计算链表中的值的数量

时间:2013-10-11 05:02:43

标签: python python-2.7

我的countInt功能有问题。除了它被标记为countINT并且将'-'作为参数放入其中之外。我测试了我的链表的创建,它似乎正常工作。因此我觉得我可以安全地将其排除在外。但是,由于NoneType对象没有属性值错误,我不确定我哪里出错了。有人可以成为我的另一双眼睛,帮我挑出错误并指导我纠正它吗?非常感谢!

输出:

Traceback (most recent call last):
  File "<stdin>", line 1, in <module>
  File "linked_list.py", line 63, in <module>
    print countInt(r,1)
  File "linked_list.py", line 25, in countInt
    countInt(head.next,n)
  File "linked_list.py", line 25, in countInt
    countInt(head.next,n)
  File "linked_list.py", line 25, in countInt
    countInt(head.next,n)
  File "linked_list.py", line 25, in countInt
    countInt(head.next,n)
  File "linked_list.py", line 25, in countInt
    countInt(head.next,n)
  File "linked_list.py", line 25, in countInt
    countInt(head.next,n)
  File "linked_list.py", line 25, in countInt
    countInt(head.next,n)
  File "linked_list.py", line 25, in countInt
    countInt(head.next,n)
  File "linked_list.py", line 25, in countInt
    countInt(head.next,n)
  File "linked_list.py", line 25, in countInt
    countInt(head.next,n)
  File "linked_list.py", line 25, in countInt
    countInt(head.next,n)
  File "linked_list.py", line 25, in countInt
    countInt(head.next,n)
  File "linked_list.py", line 23, in countInt
    if head.next.value == n:
AttributeError: 'NoneType' object has no attribute 'value'

预期产出:

2
2

我的代码:

class Node:
    def __init__(self,value):
        self.next = None
        self.value = value

def createLinkedList(root, node):
    if root.next is None:
        root.next = node
    else:
        createLinkedList(root.next, node)

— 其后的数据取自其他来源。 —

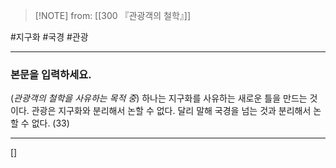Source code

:  > [!NOTE] from: [[300 『관광객의 철학』]]
  
#지구화 #국경 #관광 

--- 
### 본문을 입력하세요.
(*관광객의 철학을 사유하는 목적 중*) 하나는 지구화를 사유하는 새로운 틀을 만드는 것이다. 관광은 지구화와 분리해서 논할 수 없다. 달리 말해 국경을 넘는 것과 분리해서 논할 수 없다. (33)



--- 
[]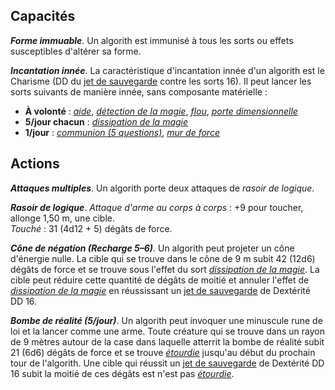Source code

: ## Capacités
_**Forme immuable**_. Un algorith est immunisé à tous les sorts ou effets susceptibles d'altérer sa forme.

_**Incantation innée**_. La caractéristique d'incantation innée d'un algorith est le Charisme (DD du [jet de sauvegarde](/utiliser-les-caracteristiques/#jets-de-sauvegarde) contre les sorts 16). Il peut lancer les sorts suivants de manière innée, sans composante matérielle :
* **À volonté** : [_aide_](/grimoire/aide/), [_détection de la magie_](/grimoire/detection-de-la-magie/), [_flou_](/grimoire/flou/), [_porte dimensionnelle_](/grimoire/porte-dimensionnelle/)  
* **5/jour chacun** : [_dissipation de la magie_](/grimoire/dissipation-de-la-magie/)
* **1/jour** : [_communion (5 questions)_](/grimoire/communion/), [_mur de force_](/grimoire/mur-de-force/)

## Actions
_**Attaques multiples**_. Un algorith porte deux attaques de _rasoir de logique_.

_**Rasoir de logique**_. _Attaque d'arme au corps à corps_ : +9 pour toucher, allonge 1,50 m, une cible.  
_Touché_ : 31 (4d12 + 5) dégâts de force.

_**Cône de négation (Recharge 5–6)**_. Un algorith peut projeter un cône d'énergie nulle. La cible qui se trouve dans le cône de 9 m subit 42 (12d6) dégâts de force et se trouve sous l'effet du sort [_dissipation de la magie_](/grimoire/dissipation-de-la-magie/). La cible peut réduire cette quantité de dégâts de moitié et annuler l'effet de [_dissipation de la magie_](/grimoire/dissipation-de-la-magie/) en réussissant un [jet de sauvegarde](/utiliser-les-caracteristiques/#jets-de-sauvegarde) de Dextérité DD 16.

_**Bombe de réalité (5/jour)**_. Un algorith peut invoquer une minuscule rune de loi et la lancer comme une arme. Toute créature qui se trouve dans un rayon de 9 mètres autour de la case dans laquelle atterrit la bombe de réalité subit 21 (6d6) dégâts de force et se trouve [_étourdie_](/gerer-la-sante-du-personnage/#etourdi) jusqu'au début du prochain tour de l'algorith. Une cible qui réussit un [jet de sauvegarde](/utiliser-les-caracteristiques/#jets-de-sauvegarde) de Dextérité DD 16 subit la moitié de ces dégâts est n'est pas [_étourdie_](/gerer-la-sante-du-personnage/#etourdi).
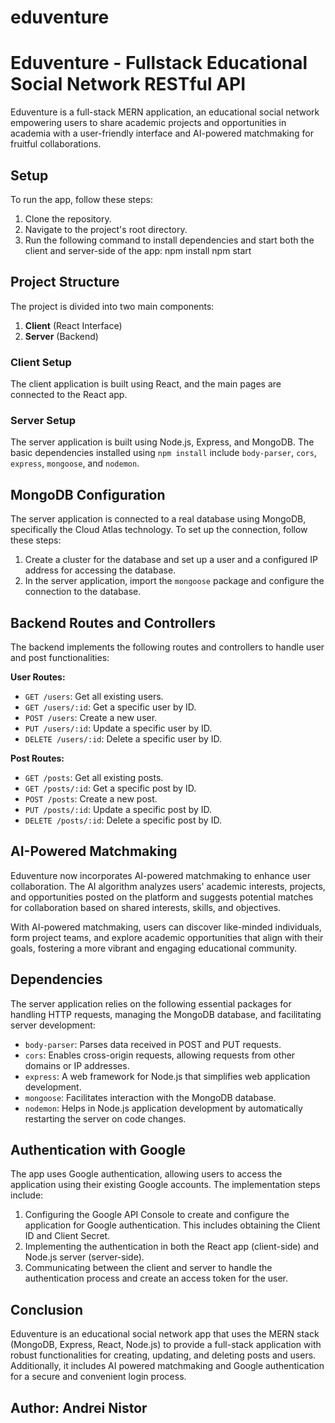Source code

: # eduventure
# Eduventure - Fullstack Educational Social Network RESTful API

Eduventure is a full-stack MERN application, an educational social network empowering users to share academic projects and opportunities in academia with a user-friendly interface and AI-powered matchmaking for fruitful collaborations.

## Setup

To run the app, follow these steps:

1. Clone the repository.
2. Navigate to the project's root directory.
3. Run the following command to install dependencies and start both the client and server-side of the app:
 npm install npm start

## Project Structure

The project is divided into two main components:

1. **Client** (React Interface)
2. **Server** (Backend)

### Client Setup

The client application is built using React, and the main pages are connected to the React app.

### Server Setup

The server application is built using Node.js, Express, and MongoDB. The basic dependencies installed using `npm install` include `body-parser`, `cors`, `express`, `mongoose`, and `nodemon`.

## MongoDB Configuration

The server application is connected to a real database using MongoDB, specifically the Cloud Atlas technology. To set up the connection, follow these steps:

1. Create a cluster for the database and set up a user and a configured IP address for accessing the database.
2. In the server application, import the `mongoose` package and configure the connection to the database.

## Backend Routes and Controllers

The backend implements the following routes and controllers to handle user and post functionalities:

**User Routes:**
- `GET /users`: Get all existing users.
- `GET /users/:id`: Get a specific user by ID.
- `POST /users`: Create a new user.
- `PUT /users/:id`: Update a specific user by ID.
- `DELETE /users/:id`: Delete a specific user by ID.

**Post Routes:**
- `GET /posts`: Get all existing posts.
- `GET /posts/:id`: Get a specific post by ID.
- `POST /posts`: Create a new post.
- `PUT /posts/:id`: Update a specific post by ID.
- `DELETE /posts/:id`: Delete a specific post by ID.

## AI-Powered Matchmaking

Eduventure now incorporates AI-powered matchmaking to enhance user collaboration. The AI algorithm analyzes users' academic interests, projects, and opportunities posted on the platform and suggests potential matches for collaboration based on shared interests, skills, and objectives.

With AI-powered matchmaking, users can discover like-minded individuals, form project teams, and explore academic opportunities that align with their goals, fostering a more vibrant and engaging educational community.

## Dependencies

The server application relies on the following essential packages for handling HTTP requests, managing the MongoDB database, and facilitating server development:

- `body-parser`: Parses data received in POST and PUT requests.
- `cors`: Enables cross-origin requests, allowing requests from other domains or IP addresses.
- `express`: A web framework for Node.js that simplifies web application development.
- `mongoose`: Facilitates interaction with the MongoDB database.
- `nodemon`: Helps in Node.js application development by automatically restarting the server on code changes.

## Authentication with Google

The app uses Google authentication, allowing users to access the application using their existing Google accounts. The implementation steps include:

1. Configuring the Google API Console to create and configure the application for Google authentication. This includes obtaining the Client ID and Client Secret.
2. Implementing the authentication in both the React app (client-side) and Node.js server (server-side).
3. Communicating between the client and server to handle the authentication process and create an access token for the user.

## Conclusion

Eduventure is an educational social network app that uses the MERN stack (MongoDB, Express, React, Node.js) to provide a full-stack application with robust functionalities for creating, updating, and deleting posts and users. Additionally, it includes AI powered matchmaking and Google authentication for a secure and convenient login process. 

## Author: Andrei Nistor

def countInt(head, n, count= 0):        #create a dictionary with keys as the values of the linked list and count up if the value occurs again
    count = 0
    if head.value is None:
        return None
    else:
        if head.next.value == n:
            count += 1
        countInt(head.next, n, count)
        return count


# root
r = Node(1)

# nodes
a = Node(4)
b = Node(1)
c = Node(5)
d = Node('-')
e = Node(4)
f = Node(1)
g = Node(2)
h = Node('-')
i = Node(8)
j = Node(9)
k = Node(8)
l = Node(3)

createLinkedList(r,a)
createLinkedList(r,b)
createLinkedList(r,c)
createLinkedList(r,d)
createLinkedList(r,e)
createLinkedList(r,f)
createLinkedList(r,g)
createLinkedList(r,h)
createLinkedList(r,i)
createLinkedList(r,j)
createLinkedList(r,k)
createLinkedList(r,l)


print countInt(r,1)
print countInt(r,'-')

1 个答案:

答案 0 :(得分:2)

更改行:

if head.value is None:

if head.next is None:

该行的目的是知道列表何时应该停止,此时下一个节点将是None。存储在节点中的值与此无关:最后一个节点仍然具有值(相反,您可能希望在列表中较早地存储值None。)


作为一个单独的问题,你的函数将始终返回0.行countInt(head.next, n, count)实际上并没有对变量count做任何事情:Python按值传递int,所以你传递的变量赢了' t增加。甚至一旦你解决了这个问题,你总是检查head.next的事实意味着你正在跳过列表中的第一个元素。您应该将您的功能设置为:

def countInt(head, n):
    count = 0
    if head.value == n:
        count = 1
    if head.next is None:
        return count
    return count + countInt(head.next, n)

这实际上可以让你摆脱通过列表传递count(这是实现递归的一种尴尬方式)。